Morally ambiguous characters are those that are not simply heroes or villains. They fall somewhere in between, and as such, add a layer of depth and complexity to your story. The truth is that most humans in real life are not pure angels or simply bad people, but rather hold elements of both. Morally ambiguous characters can drive the plot in interesting ways, allow for great character growth, and sometimes end up being some of the most memorable characters in a book or movie. Think of the success of the recent Joker movie, and the love so many people have for Severus Snape. These characters sometimes give us an insight into our own dark side or show us that redemption is possible.

Morally ambiguous characters can start off with good intentions and then be driven to evil by others or by society, or they can start off evil and come to redeem themselves. Alternatively, they can remain ambiguous and complex throughout the whole narrative, and leave the reader to make up their own mind about them. Either way, these characters certainly make us think about the nature of good and evil and the complexity of the human psyche.

Writing ambiguous characters can be very rewarding and enrich your writing immensely. But unlike heroes and villains, they are a bit more challenging to write. Without further ado, here are some tips on how to write morally ambiguous characters.

Give them a backstory

Understanding where they came from is important for any character, but it's particularly crucial when your characters are morally ambiguous. Often, the struggles the character went through in the past go some way to explaining their negative character traits now, or at least make us empathize with them a little. For example, the relentless bullying Severus Snape went through makes us understand his later hostility towards Harry.

Sometimes, the backstory is the entire point of the book. In the original Frankenstein, by Mary Shelley, Frankenstein's monster is initially full of goodwill and does not want to cause harm or pain. He develops feelings of real tenderness towards a family he observes and desires to protect them. However, everywhere he goes, he is feared and hated due to his monstrous appearance. In the end, after being mistaken for a murderous fiend for so long, he is driven to becoming exactly that. The book ends up as an allegory both for how those perceived as different are feared and hated, and for the way a person's experiences can lead them to evil. This trope has been used countless times to explain villains in superhero narratives and abusive characters in more serious pieces. Often, the real villain is society itself, but the question remains whether this excuses the character's behavior or not.
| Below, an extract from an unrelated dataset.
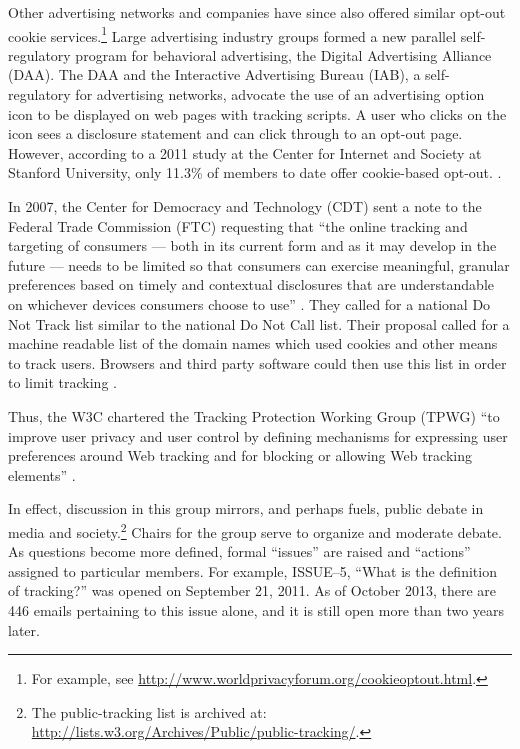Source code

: Other advertising networks and companies have since also offered similar opt-out cookie  services.\footnote{For example, see \url{http://www.worldprivacyforum.org/cookieoptout.html}.}  Large advertising industry groups formed a new parallel self-regulatory program for behavioral advertising, the Digital Advertising Alliance (DAA). The DAA and the Interactive Advertising Bureau (IAB), a self-regulatory for advertising networks, advocate the use of an advertising option icon to be displayed on web pages with tracking scripts. A user who clicks on the icon sees a disclosure statement and can click through to an opt-out page. However, according to a 2011 study at the Center for Internet and Society at Stanford University, only 11.3\% of members to date offer cookie-based opt-out.  \citep{J:2011wm}. 

In 2007, the Center for Democracy and Technology (CDT) sent a note to the Federal Trade Commission (FTC) requesting that ``the online tracking and targeting of consumers --- both in its current form and as it may develop in the future --- needs to be limited so that consumers can exercise meaningful, granular preferences based on timely and contextual disclosures that are understandable on whichever devices consumers choose to use''  \citep{CenterforDemocracy:uc}.  They called for a national Do Not Track list similar to the national Do Not Call list. Their proposal called for a machine readable list of the domain names which used cookies and other means to track users. Browsers and third party software could then use this list in order to limit tracking  \citep{CenterforDemocracy:uc}. 

Thus, the W3C chartered the Tracking Protection Working Group (TPWG) ``to improve user privacy and user control by defining mechanisms for expressing user preferences around Web tracking and for blocking or allowing Web tracking elements''  \citep{Anonymous:vz}. 

In effect, discussion in this group mirrors, and perhaps fuels, public debate in media and society.\footnote{The public-tracking list is archived at:  \url{http://lists.w3.org/Archives/Public/public-tracking/}. } Chairs for the group serve to organize and moderate debate. As questions become more defined, formal ``issues'' are raised and ``actions'' assigned to particular members. For example, ISSUE--5, ``What is the definition of tracking?'' was opened on September 21, 2011. As of October 2013, there are 446 emails pertaining to this issue alone, and it is still open more than two years later.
The backstory is important for character development, and it is a great place to explore ideas of personal responsibility vs critiques of society and the results of terrible experiences. Whether your character was bullied as a child, pushed to the margins of society, or something else entirely, give them a rich background that helps us understand why they act the way they do.

Understand their motives

All characters should have needs and desires, and reasons they do the things they do. Often, when it comes to morally ambiguous characters, their motive is exactly what causes them to slip up and do morally questionable, cruel, or destructive things. This can be true whether or not the motive is itself a good one or not. In the His Dark Materials trilogy by Philip Pullman, Lord Asriel is a prime example of a morally gray character. He cares for his daughter and is on the right side in the great battle, but cruelty comes easily to him and his motives are ultimately selfish. His daughter Lyra knows that he has the capacity for cruelty, but trusts his innate goodness right up until the end of the first book, when he commits the unthinkable in order to follow his own desire for exploration and knowledge.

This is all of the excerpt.